##### Supplied records

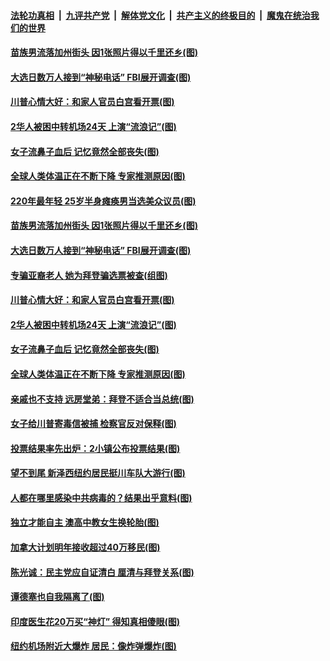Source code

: ####  [法轮功真相](../../../../basic/blob/master/README.md?t=11042302) &nbsp;|&nbsp; [九评共产党](../../../../9ping.md/blob/master/README.md?t=11042302) &nbsp;|&nbsp; [解体党文化](../../../../jtdwh.md/blob/master/README.md?t=11042302)  &nbsp;|&nbsp; [共产主义的终极目的](../../../../gczydzjmd.md/blob/master/README.md?t=11042302) &nbsp;|&nbsp; [魔鬼在统治我们的世界](../../../../mgztzwmdsj.md/blob/master/README.md?t=11042302) 

#### [苗族男流落加州街头 因1张照片得以千里还乡(图)](../pages/p3/951453.md?t=11042302) 

#### [大选日数万人接到“神秘电话” FBI展开调查(图)](../pages/p3/951448.md?t=11042302) 

#### [川普心情大好：和家人官员白宫看开票(图)](../pages/p3/951412.md?t=11042302) 

#### [2华人被困中转机场24天 上演“流浪记”(图)](../pages/p3/951379.md?t=11042302) 

#### [女子流鼻子血后 记忆竟然全部丧失(图)](../pages/p3/951362.md?t=11042302) 

#### [全球人类体温正在不断下降 专家推测原因(图)](../pages/p3/951353.md?t=11042302) 

#### [220年最年轻 25岁半身瘫痪男当选美众议员(图)](../pages/p3/951458.md?t=11042302) 

#### [苗族男流落加州街头 因1张照片得以千里还乡(图)](../pages/p3/951453.md?t=11042302) 

#### [大选日数万人接到“神秘电话” FBI展开调查(图)](../pages/p3/951448.md?t=11042302) 

#### [专骗亚裔老人 她为拜登骗选票被查(组图)](../pages/p3/951446.md?t=11042302) 

#### [川普心情大好：和家人官员白宫看开票(图)](../pages/p3/951412.md?t=11042302) 

#### [2华人被困中转机场24天 上演“流浪记”(图)](../pages/p3/951379.md?t=11042302) 

#### [女子流鼻子血后 记忆竟然全部丧失(图)](../pages/p3/951362.md?t=11042302) 

#### [全球人类体温正在不断下降 专家推测原因(图)](../pages/p3/951353.md?t=11042302) 

#### [亲戚也不支持 远房堂弟：拜登不适合当总统(图)](../pages/p3/951346.md?t=11042302) 

#### [女子给川普寄毒信被捕 检察官反对保释(图)](../pages/p3/951348.md?t=11042302) 

#### [投票结果率先出炉：2小镇公布投票结果(图)](../pages/p3/951326.md?t=11042302) 


#### [望不到尾 新泽西纽约居民挺川车队大游行(图)](../pages/p3/951282.md?t=11042302) 

#### [人都在哪里感染中共病毒的？结果出乎意料(图)](../pages/p3/951231.md?t=11042302) 

#### [独立才能自主 澳高中教女生换轮胎(图)](../pages/p3/951230.md?t=11042302) 

#### [加拿大计划明年接收超过40万移民(图)](../pages/p3/951253.md?t=11042302) 

#### [陈光诚：民主党应自证清白 厘清与拜登关系(图)](../pages/p3/951048.md?t=11042302) 

#### [谭德塞也自我隔离了(图)](../pages/p3/951221.md?t=11042302) 

#### [印度医生花20万买“神灯” 得知真相傻眼(图)](../pages/p3/951222.md?t=11042302) 

#### [纽约机场附近大爆炸 居民：像炸弹爆炸(图)](../pages/p3/951218.md?t=11042302)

##########

## [What to do]
Your answer must be the exact lines from the start of the data through the line with "#### [加拿大计划明年接", inclusive, and nothing else; pictures do not belong in it.

## [Response]
Source code

: ####  [法轮功真相](../../../../basic/blob/master/README.md?t=11042302) &nbsp;|&nbsp; [九评共产党](../../../../9ping.md/blob/master/README.md?t=11042302) &nbsp;|&nbsp; [解体党文化](../../../../jtdwh.md/blob/master/README.md?t=11042302)  &nbsp;|&nbsp; [共产主义的终极目的](../../../../gczydzjmd.md/blob/master/README.md?t=11042302) &nbsp;|&nbsp; [魔鬼在统治我们的世界](../../../../mgztzwmdsj.md/blob/master/README.md?t=11042302) 

#### [苗族男流落加州街头 因1张照片得以千里还乡(图)](../pages/p3/951453.md?t=11042302) 

#### [大选日数万人接到“神秘电话” FBI展开调查(图)](../pages/p3/951448.md?t=11042302) 

#### [川普心情大好：和家人官员白宫看开票(图)](../pages/p3/951412.md?t=11042302) 

#### [2华人被困中转机场24天 上演“流浪记”(图)](../pages/p3/951379.md?t=11042302) 

#### [女子流鼻子血后 记忆竟然全部丧失(图)](../pages/p3/951362.md?t=11042302) 

#### [全球人类体温正在不断下降 专家推测原因(图)](../pages/p3/951353.md?t=11042302) 

#### [220年最年轻 25岁半身瘫痪男当选美众议员(图)](../pages/p3/951458.md?t=11042302) 

#### [苗族男流落加州街头 因1张照片得以千里还乡(图)](../pages/p3/951453.md?t=11042302) 

#### [大选日数万人接到“神秘电话” FBI展开调查(图)](../pages/p3/951448.md?t=11042302) 

#### [专骗亚裔老人 她为拜登骗选票被查(组图)](../pages/p3/951446.md?t=11042302) 

#### [川普心情大好：和家人官员白宫看开票(图)](../pages/p3/951412.md?t=11042302) 

#### [2华人被困中转机场24天 上演“流浪记”(图)](../pages/p3/951379.md?t=11042302) 

#### [女子流鼻子血后 记忆竟然全部丧失(图)](../pages/p3/951362.md?t=11042302) 

#### [全球人类体温正在不断下降 专家推测原因(图)](../pages/p3/951353.md?t=11042302) 

#### [亲戚也不支持 远房堂弟：拜登不适合当总统(图)](../pages/p3/951346.md?t=11042302) 

#### [女子给川普寄毒信被捕 检察官反对保释(图)](../pages/p3/951348.md?t=11042302) 

#### [投票结果率先出炉：2小镇公布投票结果(图)](../pages/p3/951326.md?t=11042302) 


#### [望不到尾 新泽西纽约居民挺川车队大游行(图)](../pages/p3/951282.md?t=11042302) 

#### [人都在哪里感染中共病毒的？结果出乎意料(图)](../pages/p3/951231.md?t=11042302) 

#### [独立才能自主 澳高中教女生换轮胎(图)](../pages/p3/951230.md?t=11042302) 

#### [加拿大计划明年接收超过40万移民(图)](../pages/p3/951253.md?t=11042302) 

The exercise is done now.